During 2017 Senate confirmation hearings, Democrats characterized Barrett as extremely conservative after studying her published works from 15 years in academia.

In a 2017 article “Countering the Majoritarian Difficulty” reacting to the Supreme Court’s backing of the federal health care law, Barrett wrote that the holdings NFIB v. Sebelius and King v. Burwell had distorted the Constitution. Chief Justice John Roberts had pushed the law “beyond its plausible meaning to save the statute,” she wrote.

Barrett also reflected that year about why Catholic judges shouldn’t be expected to recuse themselves from death-penalty cases. “Judges cannot — nor should they try to — align our legal system with the Church’s moral teaching whenever the two diverge,” she wrote in the Marquette Law Review. “They should, however, conform their own behavior to the Church’s standard.”

Judiciary Committee members will begin their opening statements Monday, then question Barrett for the first time on Tuesday, according to a schedule released by Chairman Lindsey Graham.
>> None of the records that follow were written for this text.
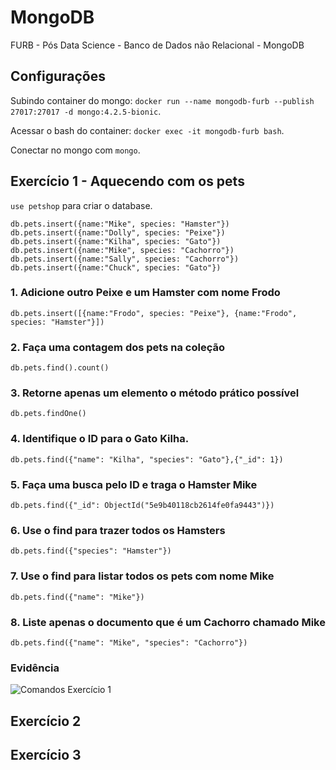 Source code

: # MongoDB
FURB - Pós Data Science - Banco de Dados não Relacional - MongoDB

## Configurações

Subindo container do mongo: `docker run --name mongodb-furb --publish 27017:27017 -d mongo:4.2.5-bionic`.

Acessar o bash do container: `docker exec -it mongodb-furb bash`.

Conectar no mongo com `mongo`.

## Exercício 1 - Aquecendo com os pets

`use petshop` para criar o database.

```
db.pets.insert({name:"Mike", species: "Hamster"})
db.pets.insert({name:"Dolly", species: "Peixe"})
db.pets.insert({name:"Kilha", species: "Gato"})
db.pets.insert({name:"Mike", species: "Cachorro"})
db.pets.insert({name:"Sally", species: "Cachorro"})
db.pets.insert({name:"Chuck", species: "Gato"})
```

### 1. Adicione outro Peixe e um Hamster com nome Frodo
`db.pets.insert([{name:"Frodo", species: "Peixe"}, {name:"Frodo", species: "Hamster"}])`

### 2. Faça uma contagem dos pets na coleção
`db.pets.find().count()`

### 3. Retorne apenas um elemento o método prático possível
`db.pets.findOne()`

### 4. Identifique o ID para o Gato Kilha.
`db.pets.find({"name": "Kilha", "species": "Gato"},{"_id": 1})`

### 5. Faça uma busca pelo ID e traga o Hamster Mike
`db.pets.find({"_id": ObjectId("5e9b40118cb2614fe0fa9443")})`

### 6. Use o find para trazer todos os Hamsters
`db.pets.find({"species": "Hamster"})`

### 7. Use o find para listar todos os pets com nome Mike
`db.pets.find({"name": "Mike"})`

### 8. Liste apenas o documento que é um Cachorro chamado Mike
`db.pets.find({"name": "Mike", "species": "Cachorro"})`

### Evidência
![Comandos Exercício 1](print_comandos_exercicio_1.png)

## Exercício 2

## Exercício 3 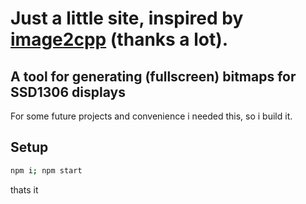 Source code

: # Just a little site, inspired by [image2cpp](https://github.com/javl/image2cpp) (thanks a lot).
## A tool for generating (fullscreen) bitmaps for SSD1306 displays
For some future projects and convenience i needed this, so i build it.

## Setup
```bash
npm i; npm start
```
thats it
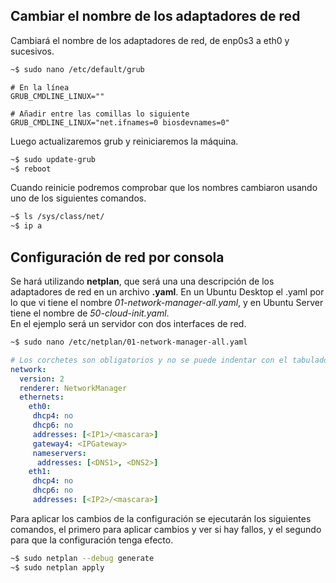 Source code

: ## Cambiar el nombre de los adaptadores de red

Cambiará el nombre de los adaptadores de red, de enp0s3 a eth0 y sucesivos.  
```sh
~$ sudo nano /etc/default/grub
```

```
# En la línea
GRUB_CMDLINE_LINUX=""

# Añadir entre las comillas lo siguiente
GRUB_CMDLINE_LINUX="net.ifnames=0 biosdevnames=0"
```

Luego actualizaremos grub y reiniciaremos la máquina.  
```sh
~$ sudo update-grub
~$ reboot
```

Cuando reinicie podremos comprobar que los nombres cambiaron usando uno de los siguientes comandos.  
```sh
~$ ls /sys/class/net/
~$ ip a
```

## Configuración de red por consola
Se hará utilizando **netplan**, que será una una descripción de los adaptadores de red en un archivo **.yaml**. En un Ubuntu Desktop el .yaml por lo que vi tiene el nombre *01-network-manager-all.yaml*, y en Ubuntu Server tiene el nombre de *50-cloud-init.yaml*.  
En el ejemplo será un servidor con dos interfaces de red.

```sh
~$ sudo nano /etc/netplan/01-network-manager-all.yaml
```

```yaml
# Los corchetes son obligatorios y no se puede indentar con el tabulador, tiene que ser con la barra espaciadora.
network:
  version: 2
  renderer: NetworkManager
  ethernets:
    eth0:
     dhcp4: no
     dhcp6: no
     addresses: [<IP1>/<mascara>]
     gateway4: <IPGateway>
     nameservers:
      addresses: [<DNS1>, <DNS2>]
    eth1:
     dhcp4: no
     dhcp6: no
     addresses: [<IP2>/<mascara>]
```

Para aplicar los cambios de la configuración se ejecutarán los siguientes comandos, el primero para aplicar cambios y ver si hay fallos, y el segundo para que la configuración tenga efecto.  

```sh
~$ sudo netplan --debug generate
~$ sudo netplan apply
```
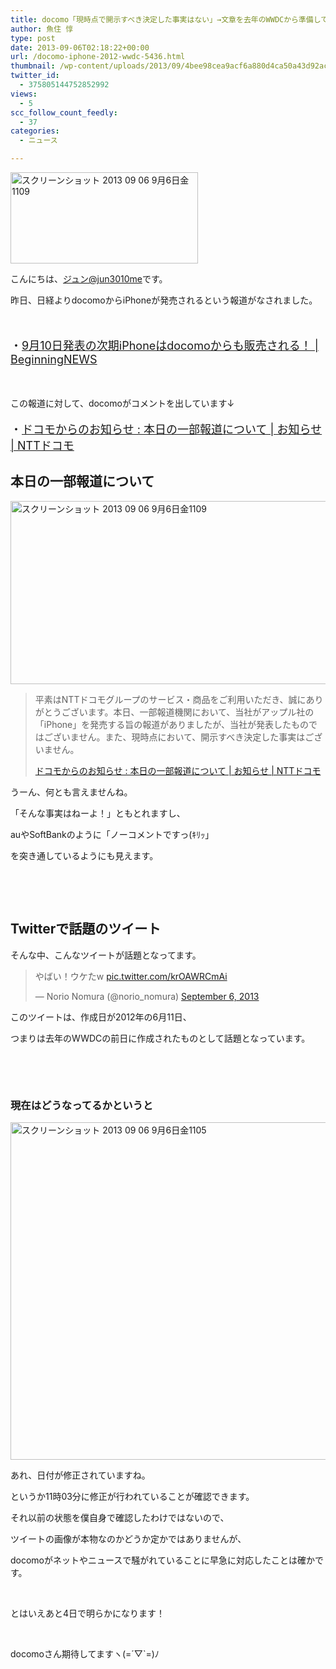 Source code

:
 ```yaml
---
title: docomo「現時点で開示すべき決定した事実はない」→文章を去年のWWDCから準備してた？
author: 魚住 惇
type: post
date: 2013-09-06T02:18:22+00:00
url: /docomo-iphone-2012-wwdc-5436.html
thumbnail: /wp-content/uploads/2013/09/4bee98cea9acf6a880d4ca50a43d92ac2.png
twitter_id:
  - 375805144752852992
views:
  - 5
scc_follow_count_feedly:
  - 37
categories:
  - ニュース

---
```

<img decoding="async" loading="lazy" title="スクリーンショット 2013-09-06 9月6日金1109.png" src="/wp-content/uploads/2013/09/4bee98cea9acf6a880d4ca50a43d92ac.png" alt="スクリーンショット 2013 09 06 9月6日金1109" width="300" height="146" border="0" />

<!--more-->

こんにちは、[ジュン@jun3010me][1]です。

昨日、日経よりdocomoからiPhoneが発売されるという報道がなされました。

 

<p style="font-size: 18px;">
  ・<a rel="nofollow" href="http://192.168.11.200:8000/iphone5s-docomo-5430.html" target="_blank">9月10日発表の次期iPhoneはdocomoからも販売される！ | BeginningNEWS</a>
</p>

 

この報道に対して、docomoがコメントを出しています↓

<p style="font-size: 18px;">
  ・<a href="http://www.nttdocomo.co.jp/info/notice/page/130906_00_m.html" target="_blank">ドコモからのお知らせ : 本日の一部報道について | お知らせ | NTTドコモ</a>
</p>

## 本日の一部報道について

<img decoding="async" loading="lazy" title="スクリーンショット 2013-09-06 9月6日金1109.png" src="/wp-content/uploads/2013/09/4bee98cea9acf6a880d4ca50a43d92ac1.png" alt="スクリーンショット 2013 09 06 9月6日金1109" width="600" height="293" border="0" /> 

> 平素はNTTドコモグループのサービス・商品をご利用いただき、誠にありがとうございます。本日、一部報道機関において、当社がアップル社の「iPhone」を発売する旨の報道がありましたが、当社が発表したものではございません。また、現時点において、開示すべき決定した事実はございません。
> 
> <p class="origin">
>   <a href="http://www.nttdocomo.co.jp/info/notice/page/130906_00_m.html" target="new">ドコモからのお知らせ : 本日の一部報道について | お知らせ | NTTドコモ</a>
> </p>

うーん、何とも言えませんね。

「そんな事実はねーよ！」ともとれますし、

auやSoftBankのように「ノーコメントですっ(ｷﾘｯ」

を突き通しているようにも見えます。

 

 

## Twitterで話題のツイート

そんな中、こんなツイートが話題となってます。

<blockquote class="twitter-tweet">
  <p>
    やばい！ウケたw <a href="http://t.co/krOAWRCmAi">pic.twitter.com/krOAWRCmAi</a>
  </p>
  <p>
    — Norio Nomura (@norio_nomura) <a href="https://twitter.com/norio_nomura/statuses/375781179774885888">September 6, 2013</a>
  </p>
</blockquote>



このツイートは、作成日が2012年の6月11日、

つまりは去年のWWDCの前日に作成されたものとして話題となっています。

 

 

### 現在はどうなってるかというと

<img decoding="async" loading="lazy" title="スクリーンショット 2013-09-06 9月6日金1105.png" src="/wp-content/uploads/2013/09/bf2ed15fde523137111dbca35f4d8eb4.png" alt="スクリーンショット 2013 09 06 9月6日金1105" width="600" height="540" border="0" /> 

あれ、日付が修正されていますね。

というか11時03分に修正が行われていることが確認できます。

それ以前の状態を僕自身で確認したわけではないので、

ツイートの画像が本物なのかどうか定かではありませんが、

docomoがネットやニュースで騒がれていることに早急に対応したことは確かです。

 

とはいえあと4日で明らかになります！

 

docomoさん期待してますヽ(=´▽\`=)ﾉ

 [1]: https://twitter.com/jun3010me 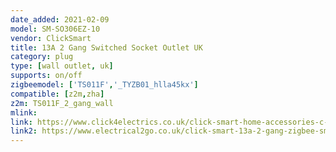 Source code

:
 ```yaml
---
date_added: 2021-02-09
model: SM-SO306EZ-10
vendor: ClickSmart
title: 13A 2 Gang Switched Socket Outlet UK
category: plug
type: [wall outlet, uk]
supports: on/off
zigbeemodel: ['TS011F','_TYZB01_hlla45kx']
compatible: [z2m,zha]
z2m: TS011F_2_gang_wall
mlink: 
link: https://www.click4electrics.co.uk/click-smart-home-accessories-c-957_1117/click-smart-13a-2-gang-zigbee-smart-switched-socket-outlet-p-10502
link2: https://www.electrical2go.co.uk/click-smart-13a-2-gang-zigbee-smart-switched-socket-outlet.html
---
```

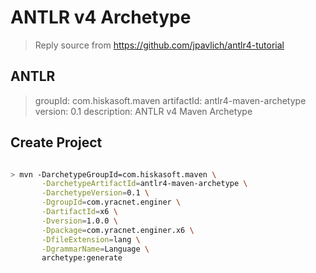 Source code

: # ANTLR v4 Archetype

> Reply source from https://github.com/jpavlich/antlr4-tutorial

## ANTLR 
> groupId: com.hiskasoft.maven
> artifactId: antlr4-maven-archetype
> version: 0.1
> description: ANTLR v4 Maven Archetype

## Create Project

```bash

> mvn -DarchetypeGroupId=com.hiskasoft.maven \
       -DarchetypeArtifactId=antlr4-maven-archetype \
       -DarchetypeVersion=0.1 \
       -DgroupId=com.yracnet.enginer \
       -DartifactId=x6 \
       -Dversion=1.0.0 \
       -Dpackage=com.yracnet.enginer.x6 \
       -DfileExtension=lang \
       -DgrammarName=Language \
       archetype:generate

```
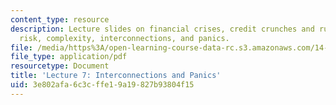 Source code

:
 ```yaml
---
content_type: resource
description: Lecture slides on financial crises, credit crunches and runs, counterparty
  risk, complexity, interconnections, and panics.
file: /media/https%3A/open-learning-course-data-rc.s3.amazonaws.com/14-09-financial-crises-january-iap-2016/3e802afa6c3cffe19a19827b93804f15_MIT14_09IAP16_lec7_edited.pdf
file_type: application/pdf
resourcetype: Document
title: 'Lecture 7: Interconnections and Panics'
uid: 3e802afa-6c3c-ffe1-9a19-827b93804f15
---
```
The following days will consist of testimony from “those who know Judge Barrett the best and legal experts,” according to the release.

Senate Democrats spent the week leading up to Monday’s hearing hosting conference calls that dug into Barrett’s judicial record. Conversations focused on varying issues, including workers’ rights issues, gun ownership issues and Roe v. Wade.

“As we debate Amy Coney Barrett’s nomination to the highest court in the land, it’s clear that women’s reproductive rights are in grave danger — including, potentially the right to start families with Assisted Reproductive technology like IVF,” Senator Tammy Duckwoth, an Illinois Democrat, said in a Tuesday call centered on Roe v. Wade. “So, I urge each of my Republican colleagues, many of whom stood up and cheered when I brought my little Mallie Pearl to the Senate floor, to look within themselves, think about the message it would send to families like mine if Judge Barrett were promoted to the highest court in the land and decided whether women like me should have the right to start families or whether we should be considered criminals.”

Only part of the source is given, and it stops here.